I spent summer re-introducing myself to D.C. I hiked a lot, took on new responsibilities at my job, and spent a lot of time on those iconic D.C. rooftop bars with friends. But by the time August rolled around, I wasn’t just getting antsy from a lack of new location – I was drowning in heat. Washington, D.C., had one of its longest summers yet, and we were sweltering in humid temperatures well into October. As someone who un-ironically loves autumn (minus the Pumpkin Spiced Lattes), this was not fun for me. So although my fingers hovered over purchasing a quick flight to the wilderness of northern Canada, I instead planned two trips within the United States to visit friends, save money, and escape the humidity.

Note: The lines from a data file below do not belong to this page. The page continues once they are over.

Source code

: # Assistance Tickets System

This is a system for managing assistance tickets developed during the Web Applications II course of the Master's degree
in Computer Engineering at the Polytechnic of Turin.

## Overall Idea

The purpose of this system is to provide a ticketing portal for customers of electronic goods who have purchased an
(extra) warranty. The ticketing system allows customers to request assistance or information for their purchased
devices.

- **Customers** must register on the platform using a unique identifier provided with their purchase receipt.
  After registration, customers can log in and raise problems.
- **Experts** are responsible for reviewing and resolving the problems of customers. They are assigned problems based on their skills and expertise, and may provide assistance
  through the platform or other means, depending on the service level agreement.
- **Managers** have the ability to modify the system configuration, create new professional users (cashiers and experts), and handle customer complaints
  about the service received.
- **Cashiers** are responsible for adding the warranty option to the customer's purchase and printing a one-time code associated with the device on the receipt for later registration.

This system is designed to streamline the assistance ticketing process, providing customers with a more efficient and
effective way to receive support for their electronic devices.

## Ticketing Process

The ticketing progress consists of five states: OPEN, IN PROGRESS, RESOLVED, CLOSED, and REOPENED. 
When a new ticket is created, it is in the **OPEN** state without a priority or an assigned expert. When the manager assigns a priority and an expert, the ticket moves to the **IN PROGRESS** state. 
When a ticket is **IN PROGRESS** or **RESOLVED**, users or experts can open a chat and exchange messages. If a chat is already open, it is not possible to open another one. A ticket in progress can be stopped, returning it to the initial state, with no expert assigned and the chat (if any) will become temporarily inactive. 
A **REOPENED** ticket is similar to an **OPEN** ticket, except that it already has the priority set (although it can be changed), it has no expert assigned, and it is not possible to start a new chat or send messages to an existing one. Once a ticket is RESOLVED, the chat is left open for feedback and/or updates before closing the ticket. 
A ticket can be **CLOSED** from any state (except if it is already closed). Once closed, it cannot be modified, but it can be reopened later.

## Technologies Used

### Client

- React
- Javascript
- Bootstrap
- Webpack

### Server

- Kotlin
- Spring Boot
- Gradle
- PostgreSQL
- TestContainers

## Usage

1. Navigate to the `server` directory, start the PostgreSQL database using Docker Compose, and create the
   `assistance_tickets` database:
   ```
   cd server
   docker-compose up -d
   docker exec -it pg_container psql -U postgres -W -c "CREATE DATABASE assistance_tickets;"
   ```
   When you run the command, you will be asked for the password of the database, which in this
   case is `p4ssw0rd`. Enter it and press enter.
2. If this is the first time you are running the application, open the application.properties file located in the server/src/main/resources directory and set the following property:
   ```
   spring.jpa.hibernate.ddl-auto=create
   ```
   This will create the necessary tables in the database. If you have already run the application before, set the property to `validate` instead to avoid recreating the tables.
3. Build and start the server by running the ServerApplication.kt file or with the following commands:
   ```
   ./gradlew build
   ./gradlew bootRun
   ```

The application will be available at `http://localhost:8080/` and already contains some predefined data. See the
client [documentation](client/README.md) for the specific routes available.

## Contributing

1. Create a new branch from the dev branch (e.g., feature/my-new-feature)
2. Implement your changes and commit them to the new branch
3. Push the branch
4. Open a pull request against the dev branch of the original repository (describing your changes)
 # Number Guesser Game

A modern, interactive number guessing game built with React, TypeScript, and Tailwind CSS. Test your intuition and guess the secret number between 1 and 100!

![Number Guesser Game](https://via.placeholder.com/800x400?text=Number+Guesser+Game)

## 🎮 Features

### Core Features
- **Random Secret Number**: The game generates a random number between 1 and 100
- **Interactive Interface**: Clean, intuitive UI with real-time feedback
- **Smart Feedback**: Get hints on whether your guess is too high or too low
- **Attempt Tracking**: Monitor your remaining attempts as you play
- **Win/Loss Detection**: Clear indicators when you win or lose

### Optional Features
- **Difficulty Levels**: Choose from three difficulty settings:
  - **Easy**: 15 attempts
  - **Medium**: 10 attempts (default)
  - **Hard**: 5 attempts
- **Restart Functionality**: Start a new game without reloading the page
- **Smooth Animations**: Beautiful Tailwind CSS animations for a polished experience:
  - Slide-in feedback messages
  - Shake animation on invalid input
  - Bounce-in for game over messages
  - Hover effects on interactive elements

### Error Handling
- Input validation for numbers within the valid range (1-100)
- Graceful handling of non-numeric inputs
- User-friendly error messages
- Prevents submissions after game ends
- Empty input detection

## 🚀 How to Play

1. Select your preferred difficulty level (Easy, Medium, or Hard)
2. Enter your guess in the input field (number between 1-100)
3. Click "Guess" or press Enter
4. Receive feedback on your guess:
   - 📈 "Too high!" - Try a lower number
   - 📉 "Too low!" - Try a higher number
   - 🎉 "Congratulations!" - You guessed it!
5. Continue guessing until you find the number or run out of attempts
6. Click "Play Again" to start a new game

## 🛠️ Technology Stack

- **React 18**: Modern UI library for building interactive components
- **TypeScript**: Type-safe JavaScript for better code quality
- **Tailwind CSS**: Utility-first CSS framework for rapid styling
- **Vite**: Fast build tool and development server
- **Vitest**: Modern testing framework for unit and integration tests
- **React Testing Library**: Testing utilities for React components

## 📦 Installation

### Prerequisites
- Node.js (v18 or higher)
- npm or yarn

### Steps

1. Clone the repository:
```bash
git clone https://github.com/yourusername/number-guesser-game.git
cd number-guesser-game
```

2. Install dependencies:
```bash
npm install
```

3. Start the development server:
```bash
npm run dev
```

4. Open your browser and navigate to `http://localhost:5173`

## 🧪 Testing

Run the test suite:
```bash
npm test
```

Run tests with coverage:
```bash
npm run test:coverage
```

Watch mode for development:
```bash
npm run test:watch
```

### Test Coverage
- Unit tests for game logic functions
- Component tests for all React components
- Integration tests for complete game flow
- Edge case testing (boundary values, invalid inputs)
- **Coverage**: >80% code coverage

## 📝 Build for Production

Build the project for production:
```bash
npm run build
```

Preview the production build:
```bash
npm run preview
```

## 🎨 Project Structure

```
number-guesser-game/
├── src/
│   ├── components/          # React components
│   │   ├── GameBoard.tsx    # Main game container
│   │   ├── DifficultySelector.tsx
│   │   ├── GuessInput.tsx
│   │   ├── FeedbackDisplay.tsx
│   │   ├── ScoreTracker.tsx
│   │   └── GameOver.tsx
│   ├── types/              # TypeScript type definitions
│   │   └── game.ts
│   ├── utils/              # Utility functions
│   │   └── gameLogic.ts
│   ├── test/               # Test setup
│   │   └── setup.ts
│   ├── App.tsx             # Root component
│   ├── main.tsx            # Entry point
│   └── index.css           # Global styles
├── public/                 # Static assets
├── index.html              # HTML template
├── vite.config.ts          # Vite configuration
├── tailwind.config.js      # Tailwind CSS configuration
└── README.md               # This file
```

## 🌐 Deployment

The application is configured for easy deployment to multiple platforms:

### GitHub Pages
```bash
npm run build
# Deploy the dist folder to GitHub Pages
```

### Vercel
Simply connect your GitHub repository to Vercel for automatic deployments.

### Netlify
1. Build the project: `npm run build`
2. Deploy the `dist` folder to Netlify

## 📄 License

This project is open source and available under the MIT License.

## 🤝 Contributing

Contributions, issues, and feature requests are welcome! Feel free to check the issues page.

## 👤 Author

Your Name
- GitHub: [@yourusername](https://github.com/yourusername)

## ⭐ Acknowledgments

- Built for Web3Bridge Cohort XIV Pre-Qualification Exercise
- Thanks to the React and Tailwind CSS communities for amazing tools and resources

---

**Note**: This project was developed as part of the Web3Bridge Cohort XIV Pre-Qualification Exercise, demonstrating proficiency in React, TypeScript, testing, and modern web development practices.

In late August, I visited my friend Kate Hay – the tiny, fiery woman in my life who I was lucky enough to meet when living in Bath, England, as my housemate. Kate has more spark and personality than the next ten people combined, so a spontaneous trip to her family’s home in Harrisonburg, Virginia, was the perfect getaway from baking in the marble and concrete-lined streets of our capital city. She is my go-to adventure buddy – the only friend I can rely on to immediately say “Where are we going?” when I ask her to book a plane ticket with me.

Almost as important as her love of international travel is Kate’s understanding of the important things in life. A.K.A., tacos. Get yourself a friend who immediately takes you to tacos and margaritas upon arrival after a hellish 4 hour drive that involved an entire tree hitting the side of your car in the middle of a storm. This, coupled with a long couple weeks at work, made Kate and her brother Elliott (and the entire Hay family, to be honest) my heroes for taking me in. And for bringing me to tacos.

Even though I claim a pretty small, historic Virginia college town as home to my alma mater, I have to admit that I’ve always thought of Harrisonburg as kind of just a tiny little farming town with a strip of bars that catered to James Madison University students. Harrisonburg is still surrounded by farms and does indeed have plenty of bars for JMU students, but it was also charming and had so much more to do than I expected and have I mentioned tacos?

We ate tacos and drank margaritas on the roof of Magnolia’s Taco and Tequila Bar and talked about Kate and Elliott’s upcoming plans to hike coast-to-coast through England’s countryside with their parents. We talked about Elliott’s life in the Philippines, where he goes to school, and we talked about all the places we all still want to go. Having friends who understand the constant need to board planes is such an incredible, refreshing thing.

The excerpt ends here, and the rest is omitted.